Depuis des mois, les syndicats de police expriment régulièrement l’épuisement et le ras-le-bol des troupes. Ils ne sont plus les seuls à le faire publiquement puisqu’un collectif de policiers en colère, qui s’est structuré après l’attaque de Viry-Châtillon est à nouveau descendu dans la rue pour manifester en janvier 2017, sur fond de débat parlementaire sur la légitime défense.

Des policiers qui dénoncent des conditions de travail de plus en plus difficiles, et qui se retrouvent par ailleurs montrés du doigt, pour les contrôles au faciès ou les violences. L’affaire Théo est encore dans toutes les mémoires…

Des policiers qui craquent parfois… Ils sont 45 à avoir mis fin à leurs jours en 2015. En l’espace d’une décennie, de 2004 à 2014, 478 policiers se sont volontairement donné la mort.

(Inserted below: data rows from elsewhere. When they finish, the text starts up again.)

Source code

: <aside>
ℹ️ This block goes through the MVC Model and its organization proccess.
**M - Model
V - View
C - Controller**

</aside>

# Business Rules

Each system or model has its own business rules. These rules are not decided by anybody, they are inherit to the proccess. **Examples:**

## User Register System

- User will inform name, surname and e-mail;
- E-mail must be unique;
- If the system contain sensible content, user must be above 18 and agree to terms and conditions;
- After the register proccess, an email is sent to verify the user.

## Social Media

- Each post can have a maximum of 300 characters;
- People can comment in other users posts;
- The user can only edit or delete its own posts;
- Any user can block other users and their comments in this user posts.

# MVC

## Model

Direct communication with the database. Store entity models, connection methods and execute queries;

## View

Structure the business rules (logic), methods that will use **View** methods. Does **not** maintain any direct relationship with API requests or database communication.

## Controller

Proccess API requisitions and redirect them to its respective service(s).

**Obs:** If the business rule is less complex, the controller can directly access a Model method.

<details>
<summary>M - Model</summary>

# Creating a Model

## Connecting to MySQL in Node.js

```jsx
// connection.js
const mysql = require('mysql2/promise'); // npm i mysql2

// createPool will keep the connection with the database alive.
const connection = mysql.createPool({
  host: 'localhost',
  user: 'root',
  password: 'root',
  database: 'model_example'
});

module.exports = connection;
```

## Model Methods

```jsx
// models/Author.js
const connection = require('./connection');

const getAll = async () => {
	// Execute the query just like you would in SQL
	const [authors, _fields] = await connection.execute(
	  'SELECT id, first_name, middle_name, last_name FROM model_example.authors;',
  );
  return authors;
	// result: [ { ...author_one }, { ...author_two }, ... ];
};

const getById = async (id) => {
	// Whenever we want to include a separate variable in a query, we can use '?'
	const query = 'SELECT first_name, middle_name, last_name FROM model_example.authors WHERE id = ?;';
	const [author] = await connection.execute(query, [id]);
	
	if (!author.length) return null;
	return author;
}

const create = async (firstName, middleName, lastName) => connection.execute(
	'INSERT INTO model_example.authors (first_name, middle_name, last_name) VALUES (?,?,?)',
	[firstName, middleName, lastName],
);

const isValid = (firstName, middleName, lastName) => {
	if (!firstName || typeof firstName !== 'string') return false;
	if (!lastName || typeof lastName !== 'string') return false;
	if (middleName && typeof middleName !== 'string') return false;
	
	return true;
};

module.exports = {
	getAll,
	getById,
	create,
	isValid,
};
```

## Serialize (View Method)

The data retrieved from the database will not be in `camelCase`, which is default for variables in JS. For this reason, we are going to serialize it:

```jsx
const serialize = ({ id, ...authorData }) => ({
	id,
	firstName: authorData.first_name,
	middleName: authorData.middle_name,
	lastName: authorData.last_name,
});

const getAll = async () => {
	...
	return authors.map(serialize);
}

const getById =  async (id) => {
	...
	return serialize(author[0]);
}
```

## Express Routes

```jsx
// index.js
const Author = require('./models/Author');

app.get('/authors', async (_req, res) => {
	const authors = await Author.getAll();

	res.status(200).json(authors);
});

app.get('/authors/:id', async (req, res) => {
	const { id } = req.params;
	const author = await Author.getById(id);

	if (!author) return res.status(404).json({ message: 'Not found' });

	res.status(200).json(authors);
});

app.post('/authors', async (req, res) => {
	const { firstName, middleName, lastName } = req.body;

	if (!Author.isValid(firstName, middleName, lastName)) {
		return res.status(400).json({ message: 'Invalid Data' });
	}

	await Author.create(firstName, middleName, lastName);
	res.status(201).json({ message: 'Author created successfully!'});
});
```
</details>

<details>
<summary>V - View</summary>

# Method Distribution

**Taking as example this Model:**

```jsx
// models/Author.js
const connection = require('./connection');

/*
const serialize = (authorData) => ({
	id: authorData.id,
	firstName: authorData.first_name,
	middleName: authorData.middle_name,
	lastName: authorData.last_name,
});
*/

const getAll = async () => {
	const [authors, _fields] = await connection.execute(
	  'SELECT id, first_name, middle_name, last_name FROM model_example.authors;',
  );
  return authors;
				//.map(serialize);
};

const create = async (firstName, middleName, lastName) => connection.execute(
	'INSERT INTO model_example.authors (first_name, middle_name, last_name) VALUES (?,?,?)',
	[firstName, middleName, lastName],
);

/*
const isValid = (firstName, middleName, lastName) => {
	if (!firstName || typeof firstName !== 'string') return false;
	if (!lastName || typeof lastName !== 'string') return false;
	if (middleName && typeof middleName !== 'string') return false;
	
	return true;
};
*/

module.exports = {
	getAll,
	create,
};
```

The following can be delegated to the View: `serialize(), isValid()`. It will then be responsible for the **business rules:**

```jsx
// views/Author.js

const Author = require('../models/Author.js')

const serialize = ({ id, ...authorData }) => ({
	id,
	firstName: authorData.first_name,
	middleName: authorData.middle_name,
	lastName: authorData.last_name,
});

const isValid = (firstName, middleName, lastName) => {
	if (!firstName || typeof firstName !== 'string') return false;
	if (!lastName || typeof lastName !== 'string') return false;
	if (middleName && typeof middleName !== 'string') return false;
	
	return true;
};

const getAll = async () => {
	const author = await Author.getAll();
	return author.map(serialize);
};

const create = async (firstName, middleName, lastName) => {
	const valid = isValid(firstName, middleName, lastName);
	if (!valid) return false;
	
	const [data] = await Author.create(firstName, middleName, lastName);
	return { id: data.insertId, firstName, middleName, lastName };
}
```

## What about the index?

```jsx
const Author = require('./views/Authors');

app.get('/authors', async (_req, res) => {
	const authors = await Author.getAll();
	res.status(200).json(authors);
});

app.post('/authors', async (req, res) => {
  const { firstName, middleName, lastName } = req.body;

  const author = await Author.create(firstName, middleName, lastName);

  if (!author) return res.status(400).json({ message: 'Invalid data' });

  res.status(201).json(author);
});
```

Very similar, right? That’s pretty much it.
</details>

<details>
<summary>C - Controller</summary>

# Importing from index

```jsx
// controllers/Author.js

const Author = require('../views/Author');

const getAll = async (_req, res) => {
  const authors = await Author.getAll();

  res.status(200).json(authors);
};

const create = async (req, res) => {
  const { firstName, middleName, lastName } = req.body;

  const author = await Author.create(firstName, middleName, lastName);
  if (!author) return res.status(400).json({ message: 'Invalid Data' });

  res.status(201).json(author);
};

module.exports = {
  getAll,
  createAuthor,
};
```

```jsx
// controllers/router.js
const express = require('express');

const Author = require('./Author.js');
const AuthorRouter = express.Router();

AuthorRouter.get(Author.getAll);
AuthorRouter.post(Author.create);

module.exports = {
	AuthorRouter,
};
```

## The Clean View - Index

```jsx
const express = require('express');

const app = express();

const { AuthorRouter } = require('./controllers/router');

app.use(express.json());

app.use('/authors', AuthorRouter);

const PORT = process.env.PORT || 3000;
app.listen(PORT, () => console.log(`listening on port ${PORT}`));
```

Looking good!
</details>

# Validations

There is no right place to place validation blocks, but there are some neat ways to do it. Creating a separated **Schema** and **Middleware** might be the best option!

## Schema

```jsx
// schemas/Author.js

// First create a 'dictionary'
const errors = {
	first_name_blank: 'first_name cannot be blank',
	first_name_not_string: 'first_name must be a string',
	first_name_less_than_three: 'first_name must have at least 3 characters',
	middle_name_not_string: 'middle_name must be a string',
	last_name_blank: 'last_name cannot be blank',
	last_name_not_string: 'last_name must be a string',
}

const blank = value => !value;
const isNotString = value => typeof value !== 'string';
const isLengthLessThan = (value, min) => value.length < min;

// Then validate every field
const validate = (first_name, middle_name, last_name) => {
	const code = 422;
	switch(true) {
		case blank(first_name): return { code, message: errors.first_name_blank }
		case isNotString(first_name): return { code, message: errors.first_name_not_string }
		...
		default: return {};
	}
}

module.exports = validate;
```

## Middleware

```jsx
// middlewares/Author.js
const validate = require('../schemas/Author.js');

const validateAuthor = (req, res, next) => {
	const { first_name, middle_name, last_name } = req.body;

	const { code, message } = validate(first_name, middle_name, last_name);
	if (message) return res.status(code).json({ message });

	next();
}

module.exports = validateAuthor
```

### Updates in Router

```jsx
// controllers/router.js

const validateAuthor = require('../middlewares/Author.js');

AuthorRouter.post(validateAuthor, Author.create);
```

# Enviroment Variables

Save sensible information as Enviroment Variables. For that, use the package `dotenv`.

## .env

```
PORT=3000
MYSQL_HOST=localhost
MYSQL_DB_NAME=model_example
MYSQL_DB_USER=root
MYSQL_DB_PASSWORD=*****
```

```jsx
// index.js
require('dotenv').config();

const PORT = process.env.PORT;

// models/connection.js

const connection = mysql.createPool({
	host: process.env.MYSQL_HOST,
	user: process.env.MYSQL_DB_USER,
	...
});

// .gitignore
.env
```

Il existe en France un centre spécialisé -créé en 1953 par des CRS mais indépendant du Ministère de l’Intérieur – qui prend en charge les policiers en souffrance. Il accueille quelque 300 personnes chaque année.

Le Courbat se situe en Indre-et-Loire, pas loin de Tours et Chenonceau et les policiers y sont suivis principalement pour des problèmes d’addiction et de burn-out.
Le Courbat accueille essentiellement des membres des forces de l’ordre, policiers, gendarmes, pompiers, surveillants pénitentiaires mais l’établissement, financé par l’Assurance maladie, est également ouvert aux patients civils résidant dans la région.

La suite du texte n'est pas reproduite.